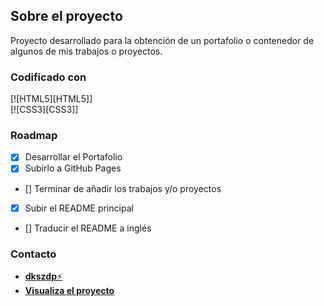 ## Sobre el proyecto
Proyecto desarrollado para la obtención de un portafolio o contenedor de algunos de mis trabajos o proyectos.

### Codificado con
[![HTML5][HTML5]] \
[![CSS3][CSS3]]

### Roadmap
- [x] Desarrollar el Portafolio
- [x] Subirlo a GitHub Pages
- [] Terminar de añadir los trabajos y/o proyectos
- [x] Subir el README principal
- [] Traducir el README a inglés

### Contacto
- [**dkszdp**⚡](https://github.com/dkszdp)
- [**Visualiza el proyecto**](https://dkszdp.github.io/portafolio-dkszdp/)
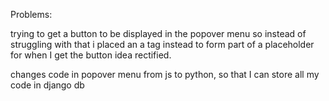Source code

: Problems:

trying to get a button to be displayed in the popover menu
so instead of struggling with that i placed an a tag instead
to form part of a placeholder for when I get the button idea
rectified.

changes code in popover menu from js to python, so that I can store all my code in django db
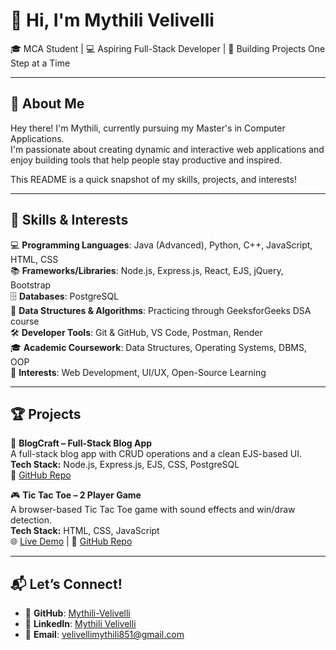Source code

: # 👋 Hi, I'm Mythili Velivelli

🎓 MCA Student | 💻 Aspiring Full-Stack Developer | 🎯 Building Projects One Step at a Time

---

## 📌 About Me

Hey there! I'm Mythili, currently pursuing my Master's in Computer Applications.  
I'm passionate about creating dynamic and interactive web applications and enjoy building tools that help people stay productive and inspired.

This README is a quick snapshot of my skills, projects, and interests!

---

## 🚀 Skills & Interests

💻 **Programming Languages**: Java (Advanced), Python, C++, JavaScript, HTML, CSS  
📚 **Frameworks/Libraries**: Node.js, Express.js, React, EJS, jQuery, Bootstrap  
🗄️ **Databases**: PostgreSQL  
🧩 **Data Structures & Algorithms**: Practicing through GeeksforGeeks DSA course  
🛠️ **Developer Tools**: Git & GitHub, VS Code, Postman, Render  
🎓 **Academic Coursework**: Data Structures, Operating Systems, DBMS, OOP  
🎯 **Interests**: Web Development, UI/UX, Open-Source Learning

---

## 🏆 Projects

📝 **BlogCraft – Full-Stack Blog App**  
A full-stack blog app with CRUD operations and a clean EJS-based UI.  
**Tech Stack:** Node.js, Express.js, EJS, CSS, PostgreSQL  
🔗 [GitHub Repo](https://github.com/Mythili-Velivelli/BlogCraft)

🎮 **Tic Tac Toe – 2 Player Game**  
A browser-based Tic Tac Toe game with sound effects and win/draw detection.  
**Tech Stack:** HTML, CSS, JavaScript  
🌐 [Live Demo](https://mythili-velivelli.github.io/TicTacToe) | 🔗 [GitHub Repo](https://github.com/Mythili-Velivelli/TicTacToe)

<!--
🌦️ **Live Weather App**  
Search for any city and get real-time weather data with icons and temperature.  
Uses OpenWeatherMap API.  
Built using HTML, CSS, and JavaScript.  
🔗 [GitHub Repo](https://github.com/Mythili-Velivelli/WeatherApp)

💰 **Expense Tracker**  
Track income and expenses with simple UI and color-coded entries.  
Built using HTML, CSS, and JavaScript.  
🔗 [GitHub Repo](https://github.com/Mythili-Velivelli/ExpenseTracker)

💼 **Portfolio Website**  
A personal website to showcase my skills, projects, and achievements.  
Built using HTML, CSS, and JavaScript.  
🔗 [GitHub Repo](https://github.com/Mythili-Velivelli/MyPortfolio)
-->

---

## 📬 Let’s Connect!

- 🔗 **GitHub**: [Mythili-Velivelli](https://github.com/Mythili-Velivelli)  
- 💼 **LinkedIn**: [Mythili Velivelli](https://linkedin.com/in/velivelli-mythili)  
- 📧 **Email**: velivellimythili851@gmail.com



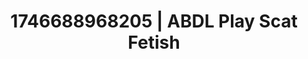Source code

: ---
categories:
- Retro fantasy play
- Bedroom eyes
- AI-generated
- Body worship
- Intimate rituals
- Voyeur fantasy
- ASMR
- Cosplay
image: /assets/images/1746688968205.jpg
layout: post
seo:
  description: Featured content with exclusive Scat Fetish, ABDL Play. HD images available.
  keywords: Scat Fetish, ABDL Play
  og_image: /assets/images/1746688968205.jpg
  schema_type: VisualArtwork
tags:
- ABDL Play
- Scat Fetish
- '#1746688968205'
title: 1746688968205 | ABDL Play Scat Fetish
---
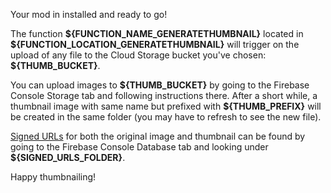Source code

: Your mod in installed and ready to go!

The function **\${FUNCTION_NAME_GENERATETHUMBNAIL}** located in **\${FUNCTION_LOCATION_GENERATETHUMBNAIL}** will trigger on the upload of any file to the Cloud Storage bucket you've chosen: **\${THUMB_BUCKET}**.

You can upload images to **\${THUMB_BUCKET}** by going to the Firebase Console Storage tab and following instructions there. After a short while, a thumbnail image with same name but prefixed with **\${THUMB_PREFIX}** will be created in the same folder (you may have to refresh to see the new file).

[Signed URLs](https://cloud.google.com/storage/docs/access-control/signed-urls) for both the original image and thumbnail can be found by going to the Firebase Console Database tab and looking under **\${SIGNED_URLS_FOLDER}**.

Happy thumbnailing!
+++
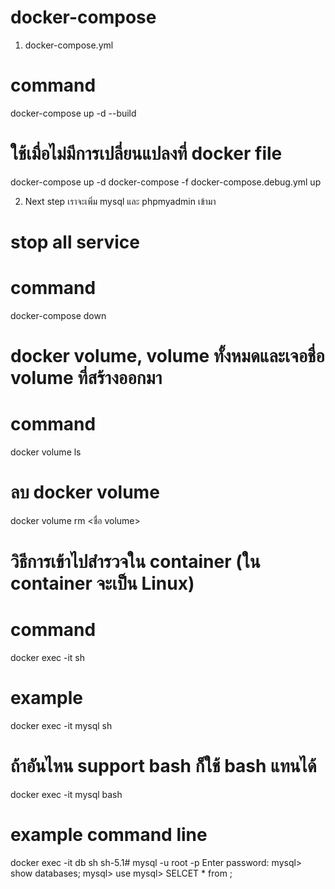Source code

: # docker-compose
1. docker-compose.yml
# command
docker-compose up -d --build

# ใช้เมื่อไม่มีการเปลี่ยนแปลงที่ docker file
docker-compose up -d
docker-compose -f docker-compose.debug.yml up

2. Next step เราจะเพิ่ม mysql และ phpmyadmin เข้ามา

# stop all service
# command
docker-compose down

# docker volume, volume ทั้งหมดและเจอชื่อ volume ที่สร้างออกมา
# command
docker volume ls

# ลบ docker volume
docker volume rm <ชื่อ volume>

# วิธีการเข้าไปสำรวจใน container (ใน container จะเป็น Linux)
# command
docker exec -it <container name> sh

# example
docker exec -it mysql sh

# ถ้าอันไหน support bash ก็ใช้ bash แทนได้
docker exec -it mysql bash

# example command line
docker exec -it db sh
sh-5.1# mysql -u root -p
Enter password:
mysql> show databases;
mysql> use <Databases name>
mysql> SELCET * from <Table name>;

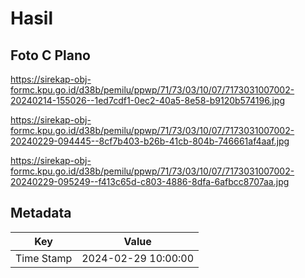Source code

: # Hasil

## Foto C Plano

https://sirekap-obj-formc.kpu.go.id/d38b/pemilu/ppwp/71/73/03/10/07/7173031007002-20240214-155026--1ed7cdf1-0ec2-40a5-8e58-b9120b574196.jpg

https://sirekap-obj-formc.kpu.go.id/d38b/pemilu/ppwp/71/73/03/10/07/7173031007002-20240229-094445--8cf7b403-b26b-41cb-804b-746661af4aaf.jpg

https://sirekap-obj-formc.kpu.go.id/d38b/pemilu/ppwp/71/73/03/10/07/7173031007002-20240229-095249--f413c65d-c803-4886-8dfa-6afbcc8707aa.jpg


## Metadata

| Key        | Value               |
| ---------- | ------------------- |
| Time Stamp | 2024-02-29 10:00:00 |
+++
**PROBLEM DETAILS**:
Your reply should hold all the lines from the listing above in which "BlogCraft" appears.

**EXPECTED ANSWER**:
📝 **BlogCraft – Full-Stack Blog App**  
🔗 [GitHub Repo](https://github.com/Mythili-Velivelli/BlogCraft)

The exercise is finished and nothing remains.